X-Serves aren't worth buying, unless you're somehow required to use a rack mounted machine. Apple replaces the X-Serve with the Mac Pro Server, which makes it a lot easier to upgrade. You can use those hotter running Xeons, you can put a graphics card in it, without requiring a second power supply, and you can still close the case with the card installed. No adapters required.
ive been watching linus since 2008 and can say multiple times per month I can watch the full 20+ min video because it's unique, fun and still fresh after all these years.
bravo Linus.
thanks,
jb
Game dev here - the biggest difference between porting games in the past vs now is that in the past Macs were x86 and supported OpenGL which was good enough for most titles. Today Mac is ARM and only runs the Metal graphics API (as far as new graphics APIs are concerned).

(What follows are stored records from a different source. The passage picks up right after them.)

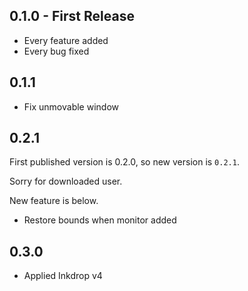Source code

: ## 0.1.0 - First Release
* Every feature added
* Every bug fixed

## 0.1.1

* Fix unmovable window

## 0.2.1
First published version is 0.2.0, so new version is `0.2.1`.

Sorry for downloaded user.

New feature is below.

* Restore bounds when monitor added

## 0.3.0
* Applied Inkdrop v4

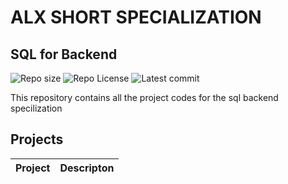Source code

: # ALX SHORT SPECIALIZATION

## SQL for Backend
![Repo size](https://img.shields.io/github/repo-size/OteIan/alx-backend-storage)
![Repo License](https://img.shields.io/github/license/OteIan/alx-backend-storage.svg)
![Latest commit](https://img.shields.io/github/last-commit/OteIan/alx-backend-storage/master?style=round-square)

This repository contains all the project codes for the sql backend specilization

## Projects

| Project | Descripton |
| ------- | ---------- |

Upgrading from 1gb sticks to 16gb sticks is over 15x the capacity. Those are some class A math skills Linus :D
I don't have a Mac gaming rig with 96 GB of RAM, but I do have a Mac gaming rig with 48 GB of RAM.
It's a 2010 5,1 Mac Pro, and also has a 500 GB NVMe boot-drive in a PCIe adapter, an RX 580 graphics card, a Blu Ray drive and a USB-C card, and it runs through a phenomenal 30-inch Apple Cinema Display. It's EXCELLENT for gaming.

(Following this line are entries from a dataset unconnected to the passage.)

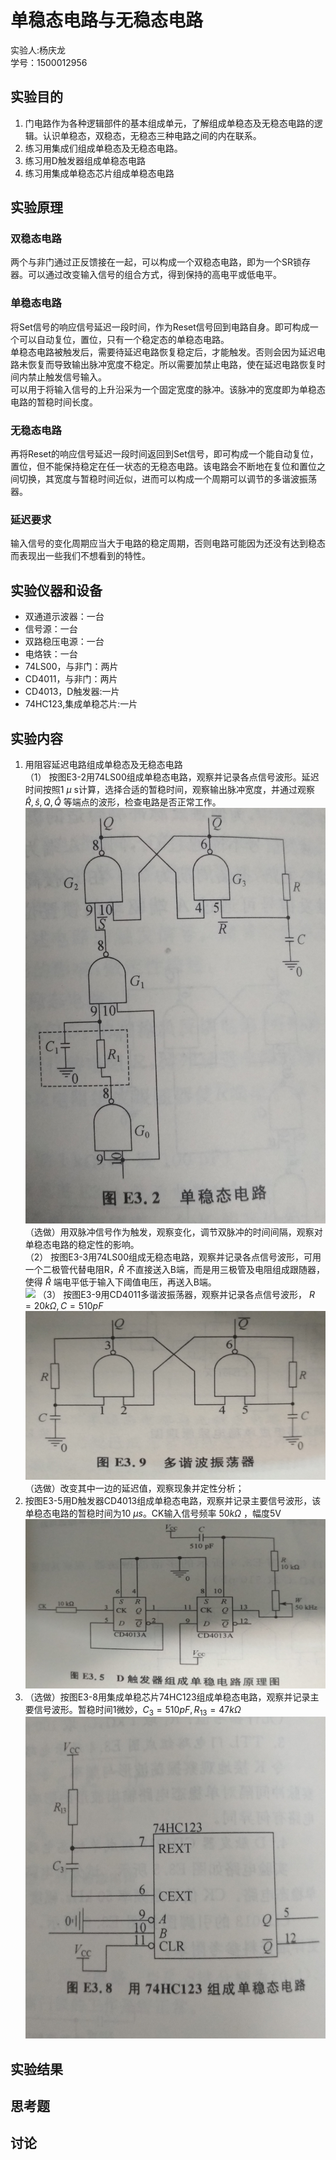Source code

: # 单稳态电路与无稳态电路
<div class="author"> 实验人:杨庆龙<br/>学号：1500012956</div>

## 实验目的
1. 门电路作为各种逻辑部件的基本组成单元，了解组成单稳态及无稳态电路的逻辑。认识单稳态，双稳态，无稳态三种电路之间的内在联系。
2. 练习用集成们组成单稳态及无稳态电路。
3. 练习用D触发器组成单稳态电路
4. 练习用集成单稳态芯片组成单稳态电路

## 实验原理
### 双稳态电路
两个与非门通过正反馈接在一起，可以构成一个双稳态电路，即为一个SR锁存器。可以通过改变输入信号的组合方式，得到保持的高电平或低电平。
### 单稳态电路
将Set信号的响应信号延迟一段时间，作为Reset信号回到电路自身。即可构成一个可以自动复位，置位，只有一个稳定态的单稳态电路。<br/>
单稳态电路被触发后，需要待延迟电路恢复稳定后，才能触发。否则会因为延迟电路未恢复而导致输出脉冲宽度不稳定。所以需要加禁止电路，使在延迟电路恢复时间内禁止触发信号输入。<br/>
可以用于将输入信号的上升沿采为一个固定宽度的脉冲。该脉冲的宽度即为单稳态电路的暂稳时间长度。
### 无稳态电路
再将Reset的响应信号延迟一段时间返回到Set信号，即可构成一个能自动复位，置位，但不能保持稳定在任一状态的无稳态电路。该电路会不断地在复位和置位之间切换，其宽度与暂稳时间近似，进而可以构成一个周期可以调节的多谐波振荡器。
### 延迟要求
输入信号的变化周期应当大于电路的稳定周期，否则电路可能因为还没有达到稳态而表现出一些我们不想看到的特性。

## 实验仪器和设备
* 双通道示波器：一台
* 信号源：一台
* 双路稳压电源：一台
* 电烙铁：一台
* 74LS00，与非门：两片
* CD4011，与非门：两片
* CD4013，D触发器:一片
* 74HC123,集成单稳芯片:一片

## 实验内容
1. 用阻容延迟电路组成单稳态及无稳态电路<br/>
（1）	按图E3-2用74LS00组成单稳态电路，观察并记录各点信号波形。延迟时间按照1 $\mu$ s计算，选择合适的暂稳时间，观察输出脉冲宽度，并通过观察 $\hat{R},\hat{s},Q,\hat{Q}$ 等端点的波形，检查电路是否正常工作。<br/>
![](exm3photo/IMG_20171012_220808.jpg)
（选做）用双脉冲信号作为触发，观察变化，调节双脉冲的时间间隔，观察对单稳态电路的稳定性的影响。<br/>
（2）	按图E3-3用74LS00组成无稳态电路，观察并记录各点信号波形，可用一个二极管代替电阻R，$\hat{R}$ 不直接送入B端，而是用三极管及电阻组成跟随器，使得 $\hat{R}$ 端电平低于输入下阈值电压，再送入B端。<br/>
![](exm3photo/IMG_20171012_220817.jpg)
（3）	按图E3-9用CD4011多谐波振荡器，观察并记录各点信号波形， $R=20k\Omega,C=510pF$ <br/>
![](exm3photo/IMG_20171012_220832.jpg)
（选做）改变其中一边的延迟值，观察现象并定性分析；<br/>
2. 按图E3-5用D触发器CD4013组成单稳态电路，观察并记录主要信号波形，该单稳态电路的暂稳时间为10 $\mu s$。CK输入信号频率 $50k\Omega$ ，幅度5V<br/>
![](exm3photo/IMG_20171012_220841.jpg)
3. （选做）按图E3-8用集成单稳芯片74HC123组成单稳态电路，观察并记录主要信号波形。暂稳时间1微妙，$C_3=510pF,R_13=47k\Omega$<br/>
![](exm3photo/IMG_20171012_220851.jpg)
## 实验结果
## 思考题
## 讨论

I also have a 2013 trashcan Mac Pro with a 3.7 GHz quad-core CPU and dual AMD D300 GPUs. This Does Not Compute showed that the D300 is just slightly lower in performance than the M1 chip's GPU, but they're, of course, much less powerful than my 2010 Mac Pro's RX 580. Even so, my trashcan Mac Pro is very good for gaming.
The focus pulling on this video was so good. 😮 Going between each person as they were speaking when they were both in frame. So sick.
This troubleshooting video was Mactastic!
I have two drive bays you can have for this exact XServe. Also as a heads up, in a previous video you said they needed to be Apple HD's. This isn't the case though maybe for the primary slot one drive. I had the stock HD in slot one then upgraded bay 2 and 3 with 2TB HD's.
You can have any drive you want, as long as it's supported by the backplane (SATA or SAS). Source: I've tried.
Some drive sleds may only support SATA, my system was SATA though it was delivered with SAS capable drive sleds.
Linus using a riser cable instead of getting a dremel to make the GPU fit. Didn't expect that one tbh
Linus/Tanner should look into open core. If you get that booting on that server you can Dual boot windows and Mac if you're wanting to go further.
the framing in this video having tanner in the background bouncing linus ideas honestly made me think it was a scripted episode of a long running sitcom, i loved it XD
5:55 Its nice to see Canadians having a picture of Washington DC's Tidal Basin cherry blossoms.
You should upgrade a 2011 27" iMac's GPU next, they have regular old MXM cards.
You might find better success with a Titan Black. I remember hearing that the Maxwell drivers for Mac were pretty half-baked.
Wow thr camera angles and shots are looking good.. pretty cool switch up guys
Hearing the wails of the ghost of Tim Cook brings tears to my eyes...
Tears of joy!
I loved this video. It was really great fun and I liked the switching focus between people talking, that was a cool effect. Nice work guys 👍
He fits the sponsor into everything. King of sponsors!